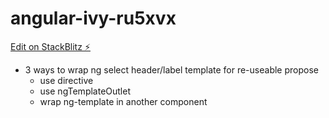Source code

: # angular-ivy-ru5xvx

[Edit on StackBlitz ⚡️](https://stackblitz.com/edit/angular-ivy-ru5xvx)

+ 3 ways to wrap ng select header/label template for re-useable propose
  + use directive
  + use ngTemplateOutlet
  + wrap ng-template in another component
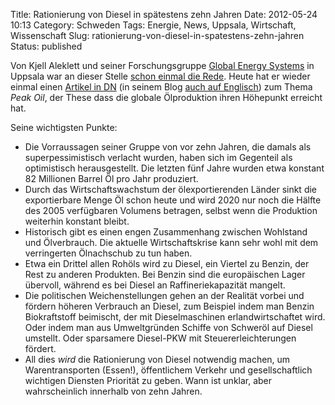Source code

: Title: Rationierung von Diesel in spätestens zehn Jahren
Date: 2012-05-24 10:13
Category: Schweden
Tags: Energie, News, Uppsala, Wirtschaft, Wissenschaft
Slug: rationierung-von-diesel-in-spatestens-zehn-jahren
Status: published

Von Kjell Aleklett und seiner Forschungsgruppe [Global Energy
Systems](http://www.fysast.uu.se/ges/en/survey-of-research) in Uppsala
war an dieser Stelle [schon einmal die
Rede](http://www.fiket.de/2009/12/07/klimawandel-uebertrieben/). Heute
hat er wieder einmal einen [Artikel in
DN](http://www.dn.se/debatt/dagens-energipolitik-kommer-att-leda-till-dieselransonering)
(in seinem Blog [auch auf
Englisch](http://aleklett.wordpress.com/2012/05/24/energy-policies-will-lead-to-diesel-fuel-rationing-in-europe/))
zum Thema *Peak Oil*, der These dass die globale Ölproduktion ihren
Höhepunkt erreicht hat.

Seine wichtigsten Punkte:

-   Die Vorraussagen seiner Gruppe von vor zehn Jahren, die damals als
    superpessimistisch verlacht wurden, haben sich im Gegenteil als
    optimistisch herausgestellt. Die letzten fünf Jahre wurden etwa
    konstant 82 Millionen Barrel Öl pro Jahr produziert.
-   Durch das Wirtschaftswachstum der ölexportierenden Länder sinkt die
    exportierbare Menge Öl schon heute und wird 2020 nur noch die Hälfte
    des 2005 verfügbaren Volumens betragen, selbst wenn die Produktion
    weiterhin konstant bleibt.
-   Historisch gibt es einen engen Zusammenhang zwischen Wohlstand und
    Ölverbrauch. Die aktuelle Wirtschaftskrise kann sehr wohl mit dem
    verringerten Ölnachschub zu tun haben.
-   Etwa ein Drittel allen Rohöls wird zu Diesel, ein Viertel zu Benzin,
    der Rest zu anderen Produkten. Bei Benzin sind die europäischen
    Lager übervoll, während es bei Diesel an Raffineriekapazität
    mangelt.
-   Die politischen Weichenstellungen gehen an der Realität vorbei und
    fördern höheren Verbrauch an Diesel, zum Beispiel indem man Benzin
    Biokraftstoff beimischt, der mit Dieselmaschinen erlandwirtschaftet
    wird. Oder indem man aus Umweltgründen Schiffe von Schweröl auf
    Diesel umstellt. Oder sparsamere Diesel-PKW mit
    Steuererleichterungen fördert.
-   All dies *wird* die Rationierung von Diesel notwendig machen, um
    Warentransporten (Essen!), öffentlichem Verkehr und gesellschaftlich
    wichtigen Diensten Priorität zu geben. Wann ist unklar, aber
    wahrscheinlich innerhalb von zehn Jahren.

◇ ◇ ◇ ◇ ◇ ◇ ◇

• [Assignment] Pull every line containing "wird" out of the entries.

• [Written solution]
    exportierbare Menge Öl schon heute und wird 2020 nur noch die Hälfte
-   Etwa ein Drittel allen Rohöls wird zu Diesel, ein Viertel zu Benzin,
    wird. Oder indem man aus Umweltgründen Schiffe von Schweröl auf
-   All dies *wird* die Rationierung von Diesel notwendig machen, um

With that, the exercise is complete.